梁予信想起欧阳意的嘱咐,可他从未对梁柏撒过谎,一时间表情作为为难,最后,挠挠头,“没什么,久姐姐只是和宁轶饮茶对谈了一会儿。”
“啪。”
梁予信撩袍下跪,“我错了,我没跟紧久姐姐,让她在花丛差点遇袭,是庄戊,那厮用他同胞弟弟庄戌的身份在浪潮阁玩,他对久推官见色起意。”见梁柏越听脸色越黑,梁予信重复道,“久姐姐没事,庄戊被及时赶走了,久姐姐吩咐我,不让我禀报将军。”
梁柏黑着脸,翻身上马赶回家去。
*
浪潮阁这种地方都是晚上热闹,白日休息,所以齐鸣和黎照熙到的时候,浪潮阁还灯火通明。
但找宁轶问话的过程,一点儿也不简单。
齐鸣和黎照熙略作了乔装打扮去见宁轶,可人家在浪潮阁是金牌乐师,才到阁楼下就被拦住了,说宁乐师在练琴。
等楼上一曲弹毕的间隙,齐鸣故意扬起头高声道:“我是仰慕宁乐师琴艺而来,还带了本琴谱,好谱赠识音人,鄙人只想与宁乐师以琴会友,绝无他意。”
看过宁轶的口供,他并不好男风,以色侍人实属被逼无奈,从口供也能隐隐看出,宁轶虽沦落风尘,却也有君子之姿,是如山间青竹般的人物,清冽傲雪,也坚韧不拔。
齐鸣起了恻隐之心,匆匆回家取了本古琴谱,平辈论交,就是不想以权压人。
静静了一会儿,阁楼上响起清爽的男声,“难得贵客如此雅兴,能瞧得上小人的琴,是小人之幸,不知是何琴谱,可否让小人一阅?”
“哈哈。”齐鸣听出宁轶的防人之心,正色道:“这是自然。我的人现在送上来。”
说罢朝黎照熙使眼色,黎照熙一本正经地怀揣琴谱上楼了,没一会儿,里面传来一些响动,乒乒乓乓,又是“嘭”地一声,像是连琴都砸到地上。
齐鸣八风不动的脸色忽然变了,赶紧推开小厮往阁楼上跑,发现门窗紧闭,抬手,清脆有力地敲门:“宁乐师、黎照熙,你们在里面做什么?”

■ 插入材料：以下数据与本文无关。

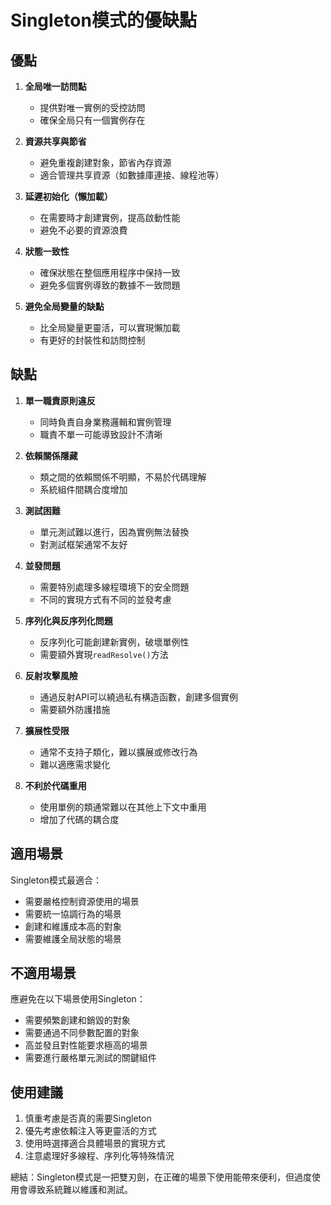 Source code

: # Singleton模式的優缺點

## 優點

1. **全局唯一訪問點**
    - 提供對唯一實例的受控訪問
    - 確保全局只有一個實例存在

2. **資源共享與節省**
    - 避免重複創建對象，節省內存資源
    - 適合管理共享資源（如數據庫連接、線程池等）

3. **延遲初始化（懶加載）**
    - 在需要時才創建實例，提高啟動性能
    - 避免不必要的資源浪費

4. **狀態一致性**
    - 確保狀態在整個應用程序中保持一致
    - 避免多個實例導致的數據不一致問題

5. **避免全局變量的缺點**
    - 比全局變量更靈活，可以實現懶加載
    - 有更好的封裝性和訪問控制

## 缺點

1. **單一職責原則違反**
    - 同時負責自身業務邏輯和實例管理
    - 職責不單一可能導致設計不清晰

2. **依賴關係隱藏**
    - 類之間的依賴關係不明顯，不易於代碼理解
    - 系統組件間耦合度增加

3. **測試困難**
    - 單元測試難以進行，因為實例無法替換
    - 對測試框架通常不友好

4. **並發問題**
    - 需要特別處理多線程環境下的安全問題
    - 不同的實現方式有不同的並發考慮

5. **序列化與反序列化問題**
    - 反序列化可能創建新實例，破壞單例性
    - 需要額外實現`readResolve()`方法

6. **反射攻擊風險**
    - 通過反射API可以繞過私有構造函數，創建多個實例
    - 需要額外防護措施

7. **擴展性受限**
    - 通常不支持子類化，難以擴展或修改行為
    - 難以適應需求變化

8. **不利於代碼重用**
    - 使用單例的類通常難以在其他上下文中重用
    - 增加了代碼的耦合度

## 適用場景

Singleton模式最適合：
- 需要嚴格控制資源使用的場景
- 需要統一協調行為的場景
- 創建和維護成本高的對象
- 需要維護全局狀態的場景

## 不適用場景

應避免在以下場景使用Singleton：
- 需要頻繁創建和銷毀的對象
- 需要通過不同參數配置的對象
- 高並發且對性能要求極高的場景
- 需要進行嚴格單元測試的關鍵組件

## 使用建議

1. 慎重考慮是否真的需要Singleton
2. 優先考慮依賴注入等更靈活的方式
3. 使用時選擇適合具體場景的實現方式
4. 注意處理好多線程、序列化等特殊情況

總結：Singleton模式是一把雙刃劍，在正確的場景下使用能帶來便利，但過度使用會導致系統難以維護和測試。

房门打开,露出后面黎照熙受伤的脸,他脸上被打了一拳,嘴角挂血,一只左眼布满血丝,好好的少年破了相。
齐鸣急道:“你这是、这是怎么了?”
房间已无第二人身影,黎照熙遭袭后有一会儿的眩晕,说话有点不利索,“我、我刚表明身份,那宁轶就、就打了我,跑了。”顺着黎照熙所指,屏风后有一扇窗正大开着。
“宁轶跳窗而逃。”
一个证人而已,逃什么?
除非他有见不得人的秘密!
作者有话说:
明日停更一天,后日更新在晚上。
第79章 美人泪 9
齐鸣愤愤, 黎照熙也垂头丧气,忽然,他抬起头道:“我去追, 把他追回来!宁轶刚刚跑走,我现在追还来得及!”
齐鸣拉住黎照熙,“可是你……”
黎照熙用袖子胡乱擦拭了嘴角血迹, “我不碍事,刚才只是打我个措手不及,我一定能抓到他!”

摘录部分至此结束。